Humor Column: Pesach
I don’t mind all the cleaning and shopping and cooking that leads up to Pesach – I just tell myself that seder is coming, my favorite night of the year. Knowing that work has a purpose makes me (mostly) happy to scrub and schlep and bake a hundred meringues. No, my grumbling commences once yom tov hits.
Before I married my husband, he informed me he was a Levi. One of the jobs of the Leviim in the Temple was to sing and play instruments while the priests brought the sacrifices to the altar, and even now, Leviim have a reputation for being musical. “Singer” is in fact a last name often given to members of the tribe.
Thus, I was surprised to discover that my husband is not much of a singer.

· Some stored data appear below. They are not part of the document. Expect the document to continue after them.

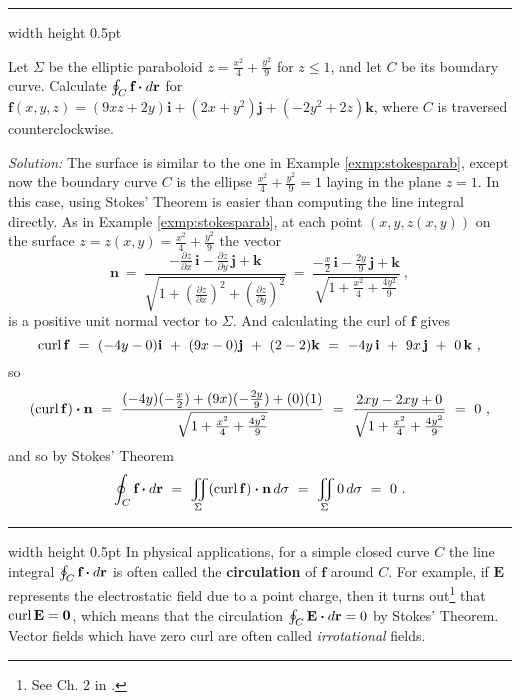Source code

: \medskip
\hrule width \textwidth height 0.5pt
\begin{exmp}
 Let $\Sigma$ be the elliptic paraboloid $z=\frac{x^2}{4}+\frac{y^2}{9}$ for $z \le 1$, and let $C$ be its boundary
 curve.
 Calculate $\oint_{C} \textbf{f} \bm{\cdot} d\textbf{r}$ for $\mathbf{f}(x,y,z)=(9xz+2y)\mathbf{i}+(2x+y^2 )\mathbf{j}+(-2y^2 +2z)\mathbf{k}$,
 where $C$ is traversed counterclockwise.\smallskip
 \par\noindent\emph{Solution:} The surface is similar to the one in Example \ref{exmp:stokesparab}, except now the
 boundary curve $C$ is the ellipse $\frac{x^2}{4}+\frac{y^2}{9}=1$ laying in the plane $z=1$. 
 In this case, using Stokes' Theorem is easier than computing the line integral directly. 
 As in Example \ref{exmp:stokesparab}, at each
 point $(x,y,z(x,y))$ on the surface $z=z(x,y)=\frac{x^2}{4}+\frac{y^2}{9}$ the vector
 \begin{displaymath}
  \mathbf{n} ~=~
   \frac{-\frac{\partial z}{\partial x}\,\mathbf{i} - \frac{\partial z}{\partial y}\,\mathbf{j} +
   \mathbf{k}}{\sqrt{1 + \left( \tfrac{\partial z}{\partial x} \right)^2 +
   \left( \tfrac{\partial z}{\partial y} \right)^2}} ~=~
   \frac{-\tfrac{x}{2}\,\mathbf{i} - \tfrac{2y}{9}\,\mathbf{j} + \mathbf{k}}{\sqrt{1 +\tfrac{x^2}{4}+
    \tfrac{4y^2}{9}}} ~,
 \end{displaymath}
 is a positive unit normal vector to $\Sigma$. 
And calculating the curl of $\mathbf{f}$ gives
 \begin{displaymath}
  \mathop{\mathrm{curl}}\nolimits\mathbf{f} ~=~ (-4y-0)\mathbf{i} ~+~ (9x-0)\mathbf{j} ~+~ (2-2)\mathbf{k} ~=~ -4y\,\mathbf{i} ~+~ 9x\,\mathbf{j} ~+~
   0\,\mathbf{k}~,
 \end{displaymath}
 so
 \begin{displaymath}
  (\mathop{\mathrm{curl}}\nolimits\mathbf{f}) \bm{\cdot} \mathbf{n} ~=~ \frac{(-4y)(-\tfrac{x}{2})+(9x)(-\tfrac{2y}{9})+
   (0)(1)}{\sqrt{1 +\tfrac{x^2}{4}+\tfrac{4y^2}{9}}} ~=~ \frac{2xy-2xy+0}{\sqrt{1 +\tfrac{x^2}{4}+\tfrac{4y^2}{9}}} ~=~ 0~,
 \end{displaymath}
 and so by Stokes' Theorem
 \begin{displaymath}
  \oint_{C} \textbf{f} \bm{\cdot} d\textbf{r} ~=~ \iint\limits_{\Sigma} (\mathop{\mathrm{curl}}\nolimits\mathbf{f}) \bm{\cdot} \mathbf{n}\,d\sigma ~=~
   \iint\limits_{\Sigma} 0\,d\sigma ~=~ 0 ~.
 \end{displaymath}
\end{exmp}
\hrule width \textwidth height 0.5pt
\smallskip
In physical applications, for a simple closed curve $C$ the line integral $\oint_{C} \textbf{f} \bm{\cdot} d\textbf{r}$
is often called the \textbf{circulation} of $\mathbf{f}$ around $C$. For example, if $\mathbf{E}$
represents the electrostatic field due to a point charge, then
it turns out\footnote{See Ch. 2 in \cite{rmc}.} that $\mathop{\mathrm{curl}}\nolimits\mathbf{E} = \mathbf{0}$, which means that the
circulation $\oint_{C} \textbf{E} \bm{\cdot} d\textbf{r}=0$ by Stokes' Theorem. Vector fields which have zero curl are often called
\emph{irrotational} fields.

Wanna guess who leads our seder?
“Kadesh, urchatz…” generally goes fine – the kids know the melody well even if my husband loses the tune half-way through – and the kiddush over the first cup of wine is nearly identical to that said on the other holidays, so he has practiced that plenty. And of course, the Four Questions have been mastered by my kids for many years.

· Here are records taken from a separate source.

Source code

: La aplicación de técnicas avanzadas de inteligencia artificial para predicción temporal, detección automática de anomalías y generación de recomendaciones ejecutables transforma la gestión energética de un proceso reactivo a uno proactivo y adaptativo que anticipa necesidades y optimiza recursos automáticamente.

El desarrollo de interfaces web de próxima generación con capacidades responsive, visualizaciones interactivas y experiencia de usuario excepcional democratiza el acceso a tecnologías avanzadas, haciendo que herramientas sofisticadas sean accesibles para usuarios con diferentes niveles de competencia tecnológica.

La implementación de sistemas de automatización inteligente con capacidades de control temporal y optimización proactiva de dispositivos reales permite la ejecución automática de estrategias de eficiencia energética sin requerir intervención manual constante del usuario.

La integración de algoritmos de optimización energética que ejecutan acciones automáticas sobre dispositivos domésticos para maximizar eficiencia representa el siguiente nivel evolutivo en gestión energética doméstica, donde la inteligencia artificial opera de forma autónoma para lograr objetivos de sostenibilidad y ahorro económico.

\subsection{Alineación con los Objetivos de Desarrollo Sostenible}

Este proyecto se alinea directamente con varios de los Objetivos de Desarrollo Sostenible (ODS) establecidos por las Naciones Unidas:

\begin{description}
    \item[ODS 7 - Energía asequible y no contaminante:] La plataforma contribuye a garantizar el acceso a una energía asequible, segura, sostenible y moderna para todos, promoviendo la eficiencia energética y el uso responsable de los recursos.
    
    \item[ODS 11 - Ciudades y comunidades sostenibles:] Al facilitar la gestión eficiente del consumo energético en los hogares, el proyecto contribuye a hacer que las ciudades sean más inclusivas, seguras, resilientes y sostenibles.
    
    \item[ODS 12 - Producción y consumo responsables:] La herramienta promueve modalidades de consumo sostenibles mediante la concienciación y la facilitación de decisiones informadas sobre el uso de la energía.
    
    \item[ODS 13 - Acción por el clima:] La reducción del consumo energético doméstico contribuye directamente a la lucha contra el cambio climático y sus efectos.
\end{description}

But somewhere around “Ha Lachma Anya”, my husband launches into a tune only to lose the melody moments later. Oblivious, he keeps singing, convinced he’s singing correctly until everyone else stops singing and starts staring at him.
A few pages later in the haggadah, he’ll get a look on his face like I do when I step into the kitchen and then can’t remember why I headed there in the first place. What am I doing here again?
My children are getting older, and they can often rescue our noble-hearted but somewhat tone deaf seder leader – if they can only agree on the same tune to use. (You wouldn’t believe the debates they have over Hallel.)
Another irritant: picky eaters. As hard as it is to feed [name redacted], whose list of preferred foods is only about ten items long and includes several decidedly chometzdike items, it’s even harder to feed said child during Pesach.
There are the squabbles over where to go during chol hamoed and the temper-tantrums by the losing side during extended games of Seven Wonders and Catan.
I blame the yetzer hara entirely. We’re supposed to be happy on Jewish holidays – it’s an actual mitzvah! Clearly the yetzer is out to prevent us from being happy.
So, I’m making a plan to defeat him. It involves a daily walk (alone), a new pair of earrings (a vintage shop score), and a visit to the beach (let’s hope that the unseasonably late rains here in L.A. have wound up by yom tov).
It may also include meringues. Lots of meringues.
Hopefully, this will result in a happy Passover and the creation of many humorous memories to savor in columns to come.